La notte del 29 maggio, una pattuglia dell’Aliquota Radiomobile ha intercettato lungo la SP 86 un’autovettura con un solo conducente a bordo. Insospettiti dal comportamento del guidatore, i militari hanno proceduto al fermo per un controllo di routine. Poco dopo, lungo la stessa strada, è stato notato un furgone bianco che procedeva nella stessa direzione, anch’esso con un solo autista a bordo. Intuendo un possibile collegamento tra i due mezzi, gli agenti hanno fermato il furgone per ulteriori verifiche.
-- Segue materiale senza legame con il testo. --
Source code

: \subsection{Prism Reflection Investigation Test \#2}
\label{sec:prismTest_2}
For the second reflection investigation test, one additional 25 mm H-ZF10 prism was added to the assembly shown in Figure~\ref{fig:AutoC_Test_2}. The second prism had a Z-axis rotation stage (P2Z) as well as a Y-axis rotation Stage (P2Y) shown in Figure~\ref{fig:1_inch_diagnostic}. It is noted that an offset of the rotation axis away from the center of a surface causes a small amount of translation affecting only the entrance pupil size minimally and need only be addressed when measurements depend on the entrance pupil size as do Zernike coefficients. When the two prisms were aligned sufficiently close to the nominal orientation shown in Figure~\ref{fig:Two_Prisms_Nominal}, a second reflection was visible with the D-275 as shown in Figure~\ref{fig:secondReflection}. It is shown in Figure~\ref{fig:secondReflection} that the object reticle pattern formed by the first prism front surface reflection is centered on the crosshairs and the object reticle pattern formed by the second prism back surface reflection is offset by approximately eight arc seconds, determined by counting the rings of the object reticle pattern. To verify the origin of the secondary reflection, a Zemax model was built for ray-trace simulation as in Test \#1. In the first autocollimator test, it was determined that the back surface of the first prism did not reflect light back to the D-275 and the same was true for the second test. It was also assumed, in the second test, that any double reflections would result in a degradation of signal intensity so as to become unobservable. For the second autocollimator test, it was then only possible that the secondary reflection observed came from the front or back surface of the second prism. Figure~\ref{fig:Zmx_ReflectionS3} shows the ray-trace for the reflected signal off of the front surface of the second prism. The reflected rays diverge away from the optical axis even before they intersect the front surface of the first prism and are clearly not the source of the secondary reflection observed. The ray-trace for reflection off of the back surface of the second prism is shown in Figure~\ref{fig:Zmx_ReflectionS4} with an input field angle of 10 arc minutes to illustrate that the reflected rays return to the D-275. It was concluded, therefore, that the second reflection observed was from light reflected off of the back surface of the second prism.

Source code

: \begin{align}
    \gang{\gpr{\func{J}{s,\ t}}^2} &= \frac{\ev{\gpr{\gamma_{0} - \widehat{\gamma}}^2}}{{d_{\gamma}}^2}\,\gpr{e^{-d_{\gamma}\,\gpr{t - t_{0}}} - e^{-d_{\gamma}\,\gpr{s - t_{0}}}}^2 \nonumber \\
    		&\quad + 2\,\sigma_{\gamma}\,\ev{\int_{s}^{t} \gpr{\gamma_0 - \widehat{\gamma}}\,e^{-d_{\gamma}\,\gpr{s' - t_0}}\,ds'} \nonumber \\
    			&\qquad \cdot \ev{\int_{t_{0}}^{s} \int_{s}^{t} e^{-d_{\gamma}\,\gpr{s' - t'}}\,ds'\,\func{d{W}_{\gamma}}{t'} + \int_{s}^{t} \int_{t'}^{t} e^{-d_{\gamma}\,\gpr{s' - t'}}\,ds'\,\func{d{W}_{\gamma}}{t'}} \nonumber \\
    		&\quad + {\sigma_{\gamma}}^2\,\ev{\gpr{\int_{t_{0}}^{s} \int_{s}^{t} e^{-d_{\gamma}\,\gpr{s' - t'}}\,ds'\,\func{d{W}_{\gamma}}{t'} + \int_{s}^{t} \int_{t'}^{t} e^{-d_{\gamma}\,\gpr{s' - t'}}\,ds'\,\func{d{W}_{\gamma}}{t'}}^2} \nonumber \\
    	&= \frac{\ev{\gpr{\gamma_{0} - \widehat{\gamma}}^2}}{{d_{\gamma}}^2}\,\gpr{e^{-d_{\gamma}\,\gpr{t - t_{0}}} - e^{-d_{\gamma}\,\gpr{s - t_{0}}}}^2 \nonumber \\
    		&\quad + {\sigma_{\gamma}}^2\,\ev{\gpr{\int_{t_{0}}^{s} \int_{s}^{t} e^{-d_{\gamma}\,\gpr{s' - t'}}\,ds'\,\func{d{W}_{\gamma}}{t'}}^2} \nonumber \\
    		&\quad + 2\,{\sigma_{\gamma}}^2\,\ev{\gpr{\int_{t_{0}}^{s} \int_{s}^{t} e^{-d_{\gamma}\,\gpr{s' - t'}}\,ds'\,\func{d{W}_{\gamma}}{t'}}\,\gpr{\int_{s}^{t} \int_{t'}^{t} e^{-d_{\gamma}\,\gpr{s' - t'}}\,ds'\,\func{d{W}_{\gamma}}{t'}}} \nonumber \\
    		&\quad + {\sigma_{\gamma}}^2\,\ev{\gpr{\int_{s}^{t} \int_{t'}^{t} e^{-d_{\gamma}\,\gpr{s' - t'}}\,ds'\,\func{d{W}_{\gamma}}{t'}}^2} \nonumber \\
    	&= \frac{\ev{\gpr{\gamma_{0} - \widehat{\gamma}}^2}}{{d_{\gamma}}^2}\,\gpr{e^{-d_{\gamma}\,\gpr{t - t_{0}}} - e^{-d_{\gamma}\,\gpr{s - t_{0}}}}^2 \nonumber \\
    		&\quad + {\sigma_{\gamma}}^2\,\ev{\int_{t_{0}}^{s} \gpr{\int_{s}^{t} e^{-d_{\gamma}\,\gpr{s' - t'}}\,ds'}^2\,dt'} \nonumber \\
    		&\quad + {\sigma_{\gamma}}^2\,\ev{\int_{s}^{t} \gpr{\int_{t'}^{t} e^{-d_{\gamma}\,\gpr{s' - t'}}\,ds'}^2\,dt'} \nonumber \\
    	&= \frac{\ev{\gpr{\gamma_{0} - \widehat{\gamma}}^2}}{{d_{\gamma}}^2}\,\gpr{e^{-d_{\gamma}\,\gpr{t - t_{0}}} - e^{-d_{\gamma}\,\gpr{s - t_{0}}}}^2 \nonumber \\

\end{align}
Il sospetto si è trasformato rapidamente in certezza: i Carabinieri hanno scoperto che gli indirizzi impostati sui navigatori dei due veicoli coincidevano perfettamente. Accortosi della situazione, l’autista del furgone ha tentato la fuga a piedi, facendo perdere momentaneamente le proprie tracce. Tuttavia, all’interno del furgone è stato rinvenuto un considerevole quantitativo di materiale edile, sottratto ai legittimi proprietari.
Grazie alla tempestiva azione degli uomini dell’Arma, il primo fermato è stato arrestato e dovrà rispondere del reato di furto in concorso. L’operazione ha ricevuto il plauso della comunità locale, confermando ancora una volta l’impegno dei Carabinieri nel contrastare fenomeni criminali che minano la sicurezza del territorio.
L’indagine è attualmente nella fase preliminare, durante la quale l’indagato potrà far valere i propri diritti previsti dal codice di procedura penale.